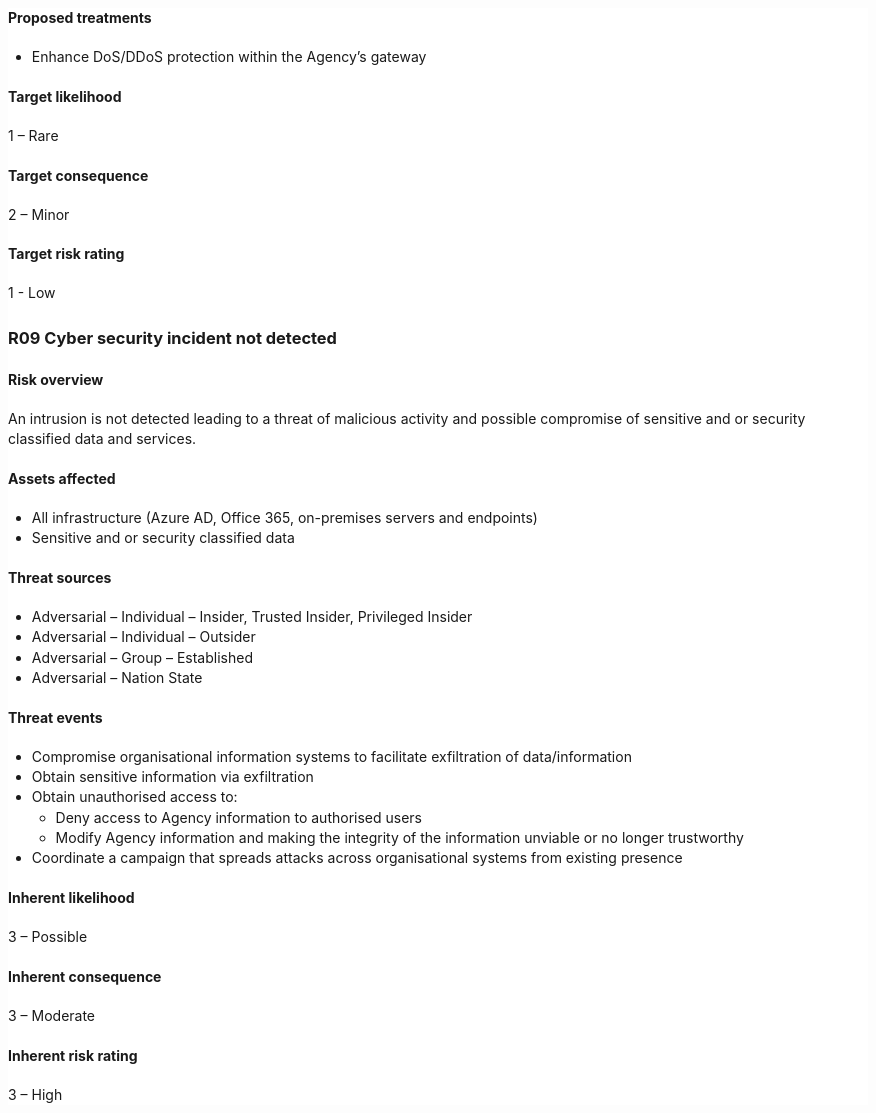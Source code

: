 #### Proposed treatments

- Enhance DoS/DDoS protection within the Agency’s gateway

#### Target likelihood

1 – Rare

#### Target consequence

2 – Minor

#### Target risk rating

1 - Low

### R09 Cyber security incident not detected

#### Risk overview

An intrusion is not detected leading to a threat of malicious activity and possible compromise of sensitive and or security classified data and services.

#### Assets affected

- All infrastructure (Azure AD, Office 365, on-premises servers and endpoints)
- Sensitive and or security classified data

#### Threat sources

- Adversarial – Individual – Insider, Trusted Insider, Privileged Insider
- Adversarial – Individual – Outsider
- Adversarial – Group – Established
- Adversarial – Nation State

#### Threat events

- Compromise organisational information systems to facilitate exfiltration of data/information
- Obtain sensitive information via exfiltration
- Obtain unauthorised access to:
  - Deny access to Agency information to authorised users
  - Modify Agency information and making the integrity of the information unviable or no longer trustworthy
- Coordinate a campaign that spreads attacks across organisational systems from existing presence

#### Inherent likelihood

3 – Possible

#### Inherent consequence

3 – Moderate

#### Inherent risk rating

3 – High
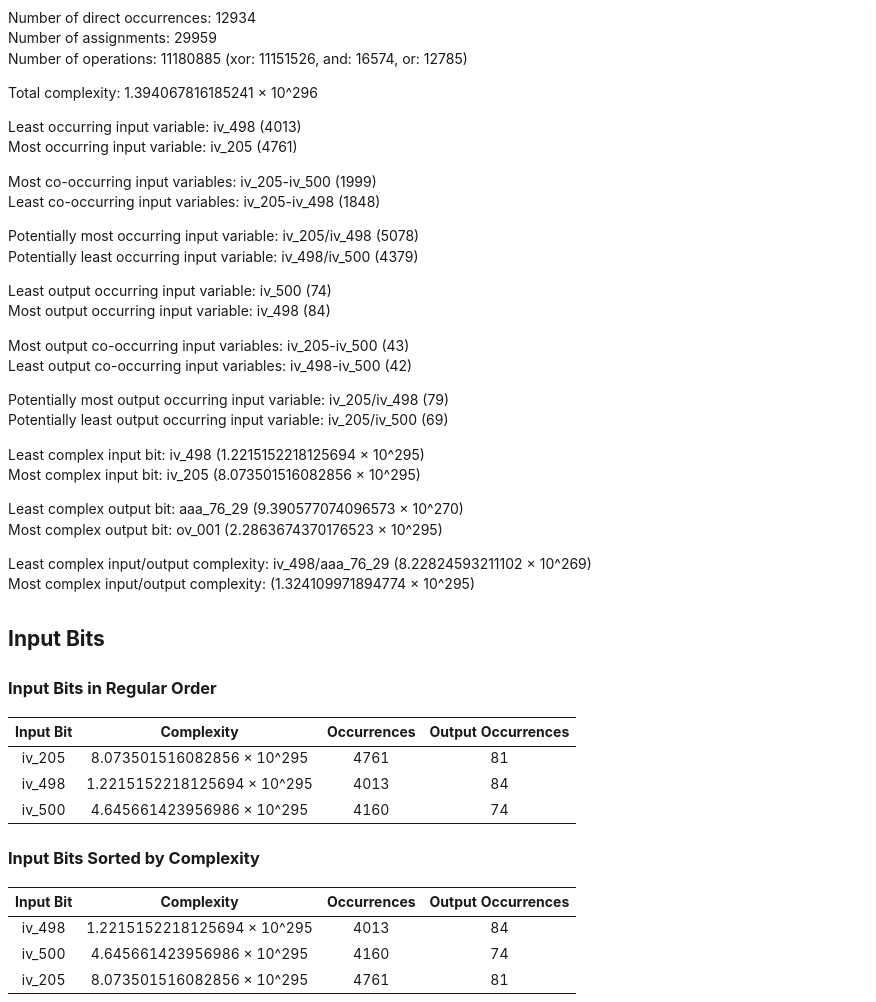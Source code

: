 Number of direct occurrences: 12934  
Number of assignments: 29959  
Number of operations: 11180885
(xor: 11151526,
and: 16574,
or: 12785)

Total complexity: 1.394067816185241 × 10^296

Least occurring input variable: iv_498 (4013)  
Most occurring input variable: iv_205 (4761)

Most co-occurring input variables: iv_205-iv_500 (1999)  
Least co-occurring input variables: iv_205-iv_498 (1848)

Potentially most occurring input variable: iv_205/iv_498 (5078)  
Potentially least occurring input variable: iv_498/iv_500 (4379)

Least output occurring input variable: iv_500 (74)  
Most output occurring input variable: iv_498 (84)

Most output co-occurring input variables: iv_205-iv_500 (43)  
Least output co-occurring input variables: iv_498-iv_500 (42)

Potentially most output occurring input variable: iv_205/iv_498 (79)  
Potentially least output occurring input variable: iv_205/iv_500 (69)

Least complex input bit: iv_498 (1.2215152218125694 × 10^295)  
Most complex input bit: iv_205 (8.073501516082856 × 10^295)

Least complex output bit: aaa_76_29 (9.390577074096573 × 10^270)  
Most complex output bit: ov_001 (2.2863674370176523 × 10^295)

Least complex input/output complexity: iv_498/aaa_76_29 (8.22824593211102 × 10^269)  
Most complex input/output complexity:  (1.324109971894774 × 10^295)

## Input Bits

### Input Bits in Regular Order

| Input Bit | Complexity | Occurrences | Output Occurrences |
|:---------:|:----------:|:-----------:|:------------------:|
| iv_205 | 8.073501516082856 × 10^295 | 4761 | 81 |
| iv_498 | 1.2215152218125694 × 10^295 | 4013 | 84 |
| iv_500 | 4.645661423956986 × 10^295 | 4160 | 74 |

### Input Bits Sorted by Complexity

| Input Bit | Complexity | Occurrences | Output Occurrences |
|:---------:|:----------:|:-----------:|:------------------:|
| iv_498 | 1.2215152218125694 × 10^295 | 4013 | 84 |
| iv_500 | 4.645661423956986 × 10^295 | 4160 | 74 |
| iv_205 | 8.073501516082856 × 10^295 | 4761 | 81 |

---

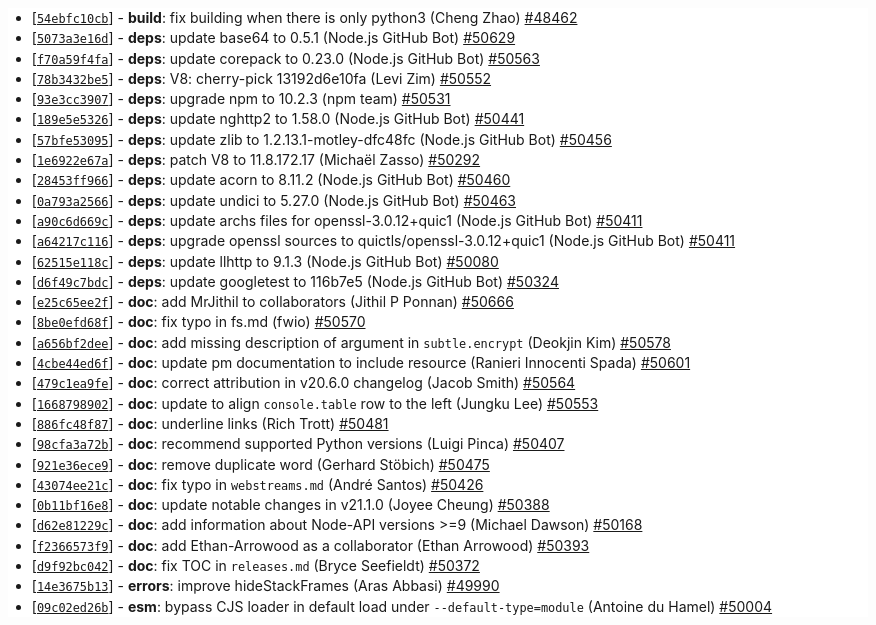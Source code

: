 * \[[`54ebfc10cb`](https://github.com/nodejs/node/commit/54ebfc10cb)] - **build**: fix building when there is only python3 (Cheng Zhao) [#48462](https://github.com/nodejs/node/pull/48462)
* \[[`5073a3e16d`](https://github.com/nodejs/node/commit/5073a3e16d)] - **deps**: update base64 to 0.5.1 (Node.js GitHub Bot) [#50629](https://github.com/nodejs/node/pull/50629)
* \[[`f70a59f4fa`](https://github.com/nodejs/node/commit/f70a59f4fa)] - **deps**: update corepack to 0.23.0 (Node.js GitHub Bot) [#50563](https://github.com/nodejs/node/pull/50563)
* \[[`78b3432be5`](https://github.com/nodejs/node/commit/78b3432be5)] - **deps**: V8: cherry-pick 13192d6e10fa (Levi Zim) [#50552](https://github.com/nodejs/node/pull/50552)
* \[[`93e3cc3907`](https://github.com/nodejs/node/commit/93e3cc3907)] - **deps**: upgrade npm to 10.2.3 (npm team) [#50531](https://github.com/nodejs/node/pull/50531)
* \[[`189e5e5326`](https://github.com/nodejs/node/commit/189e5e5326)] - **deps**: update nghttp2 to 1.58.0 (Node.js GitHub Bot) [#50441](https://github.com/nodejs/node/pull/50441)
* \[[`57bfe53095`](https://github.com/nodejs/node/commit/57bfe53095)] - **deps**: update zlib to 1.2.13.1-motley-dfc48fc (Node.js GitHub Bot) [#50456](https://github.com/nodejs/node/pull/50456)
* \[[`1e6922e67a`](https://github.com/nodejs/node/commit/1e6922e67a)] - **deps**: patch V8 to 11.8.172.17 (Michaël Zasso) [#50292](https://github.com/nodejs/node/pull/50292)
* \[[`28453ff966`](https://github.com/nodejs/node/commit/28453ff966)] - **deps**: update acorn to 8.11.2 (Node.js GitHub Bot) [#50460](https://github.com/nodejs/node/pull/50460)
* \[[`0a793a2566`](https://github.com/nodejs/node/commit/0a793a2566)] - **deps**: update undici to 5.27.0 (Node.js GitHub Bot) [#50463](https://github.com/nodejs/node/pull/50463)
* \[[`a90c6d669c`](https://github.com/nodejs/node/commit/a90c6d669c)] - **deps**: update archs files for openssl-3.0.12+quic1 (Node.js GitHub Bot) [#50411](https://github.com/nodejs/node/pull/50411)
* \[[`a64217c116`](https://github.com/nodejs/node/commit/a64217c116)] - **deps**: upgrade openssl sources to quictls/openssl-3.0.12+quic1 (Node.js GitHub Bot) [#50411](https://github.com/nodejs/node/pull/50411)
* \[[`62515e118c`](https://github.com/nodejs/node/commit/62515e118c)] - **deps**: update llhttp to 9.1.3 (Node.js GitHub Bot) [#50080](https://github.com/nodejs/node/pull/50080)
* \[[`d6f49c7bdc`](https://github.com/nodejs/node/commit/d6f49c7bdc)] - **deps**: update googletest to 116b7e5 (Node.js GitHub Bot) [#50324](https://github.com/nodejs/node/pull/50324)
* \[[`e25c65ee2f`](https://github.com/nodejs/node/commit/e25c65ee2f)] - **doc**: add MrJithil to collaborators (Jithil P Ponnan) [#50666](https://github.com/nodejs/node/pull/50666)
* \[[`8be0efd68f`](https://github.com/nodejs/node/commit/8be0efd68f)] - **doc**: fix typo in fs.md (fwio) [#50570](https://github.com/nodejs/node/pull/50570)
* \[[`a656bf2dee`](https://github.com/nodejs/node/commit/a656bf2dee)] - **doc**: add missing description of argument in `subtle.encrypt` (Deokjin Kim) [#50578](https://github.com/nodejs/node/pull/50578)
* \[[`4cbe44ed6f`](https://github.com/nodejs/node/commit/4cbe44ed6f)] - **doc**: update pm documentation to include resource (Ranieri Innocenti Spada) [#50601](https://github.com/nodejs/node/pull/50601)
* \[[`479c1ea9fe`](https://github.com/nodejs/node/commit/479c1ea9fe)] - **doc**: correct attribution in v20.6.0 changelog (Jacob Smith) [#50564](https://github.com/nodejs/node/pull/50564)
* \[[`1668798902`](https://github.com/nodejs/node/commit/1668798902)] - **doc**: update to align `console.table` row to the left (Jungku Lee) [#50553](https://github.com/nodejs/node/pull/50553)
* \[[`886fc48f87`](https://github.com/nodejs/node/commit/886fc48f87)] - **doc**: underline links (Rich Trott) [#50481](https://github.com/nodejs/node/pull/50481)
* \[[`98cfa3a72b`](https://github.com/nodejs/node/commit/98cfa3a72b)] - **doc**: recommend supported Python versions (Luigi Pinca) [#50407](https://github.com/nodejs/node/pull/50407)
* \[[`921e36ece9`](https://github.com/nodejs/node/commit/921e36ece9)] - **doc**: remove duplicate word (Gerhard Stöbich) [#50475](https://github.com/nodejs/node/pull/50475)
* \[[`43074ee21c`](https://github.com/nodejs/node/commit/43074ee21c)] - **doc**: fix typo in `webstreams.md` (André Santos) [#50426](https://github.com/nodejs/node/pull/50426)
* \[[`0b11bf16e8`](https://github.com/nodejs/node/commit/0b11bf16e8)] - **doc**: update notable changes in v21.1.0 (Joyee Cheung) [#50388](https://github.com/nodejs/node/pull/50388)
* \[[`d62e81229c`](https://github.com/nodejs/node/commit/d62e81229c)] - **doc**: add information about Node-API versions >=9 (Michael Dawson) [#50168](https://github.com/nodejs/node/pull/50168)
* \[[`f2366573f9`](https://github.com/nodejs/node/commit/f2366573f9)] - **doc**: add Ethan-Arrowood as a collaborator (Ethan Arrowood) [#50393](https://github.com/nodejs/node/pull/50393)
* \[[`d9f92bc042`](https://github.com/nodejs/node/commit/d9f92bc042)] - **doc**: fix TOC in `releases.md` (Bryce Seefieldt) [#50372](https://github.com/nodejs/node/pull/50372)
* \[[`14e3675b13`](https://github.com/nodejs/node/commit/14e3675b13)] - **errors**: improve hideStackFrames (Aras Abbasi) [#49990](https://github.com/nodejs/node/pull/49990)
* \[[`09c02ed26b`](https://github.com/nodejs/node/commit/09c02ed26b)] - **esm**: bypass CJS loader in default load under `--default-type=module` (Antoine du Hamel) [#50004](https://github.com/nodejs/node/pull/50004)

**Problem requirements:** Show every line in the entries where the string "detected" occurs.

**Solution to this task:**
### R09 Cyber security incident not detected
An intrusion is not detected leading to a threat of malicious activity and possible compromise of sensitive and or security classified data and services.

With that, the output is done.